▶ BRIEF:
If a line of the records contains the word "require", list it.

+ + + +

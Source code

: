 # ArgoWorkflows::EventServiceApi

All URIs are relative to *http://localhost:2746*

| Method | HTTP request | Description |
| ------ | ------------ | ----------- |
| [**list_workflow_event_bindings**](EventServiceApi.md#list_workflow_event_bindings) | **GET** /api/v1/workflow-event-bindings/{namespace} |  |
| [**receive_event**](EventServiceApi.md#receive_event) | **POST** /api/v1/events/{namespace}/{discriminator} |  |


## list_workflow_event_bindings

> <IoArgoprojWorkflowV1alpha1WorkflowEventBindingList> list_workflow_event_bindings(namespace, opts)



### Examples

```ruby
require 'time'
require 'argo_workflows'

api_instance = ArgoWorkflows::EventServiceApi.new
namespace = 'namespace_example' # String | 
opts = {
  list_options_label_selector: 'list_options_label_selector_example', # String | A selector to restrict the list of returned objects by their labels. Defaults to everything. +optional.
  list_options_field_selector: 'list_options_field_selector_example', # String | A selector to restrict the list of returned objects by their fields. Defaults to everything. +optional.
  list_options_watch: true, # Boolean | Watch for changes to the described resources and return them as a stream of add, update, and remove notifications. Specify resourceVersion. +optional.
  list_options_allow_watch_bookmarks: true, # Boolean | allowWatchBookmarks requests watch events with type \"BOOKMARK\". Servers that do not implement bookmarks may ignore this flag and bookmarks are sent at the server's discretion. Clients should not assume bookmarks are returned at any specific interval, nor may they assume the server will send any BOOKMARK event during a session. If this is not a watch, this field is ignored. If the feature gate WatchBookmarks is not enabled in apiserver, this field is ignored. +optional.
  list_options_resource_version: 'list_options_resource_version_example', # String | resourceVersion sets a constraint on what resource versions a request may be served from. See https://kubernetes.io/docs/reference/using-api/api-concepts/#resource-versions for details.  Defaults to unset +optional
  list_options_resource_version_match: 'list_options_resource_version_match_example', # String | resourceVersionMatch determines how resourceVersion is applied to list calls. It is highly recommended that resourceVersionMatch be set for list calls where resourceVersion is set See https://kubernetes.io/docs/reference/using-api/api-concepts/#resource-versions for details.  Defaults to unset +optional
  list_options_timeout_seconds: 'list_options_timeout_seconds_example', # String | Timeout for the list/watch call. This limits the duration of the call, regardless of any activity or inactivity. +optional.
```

+ + + +

▶ RESPONSE FOR THIS EXERCISE:
require 'time'
require 'argo_workflows'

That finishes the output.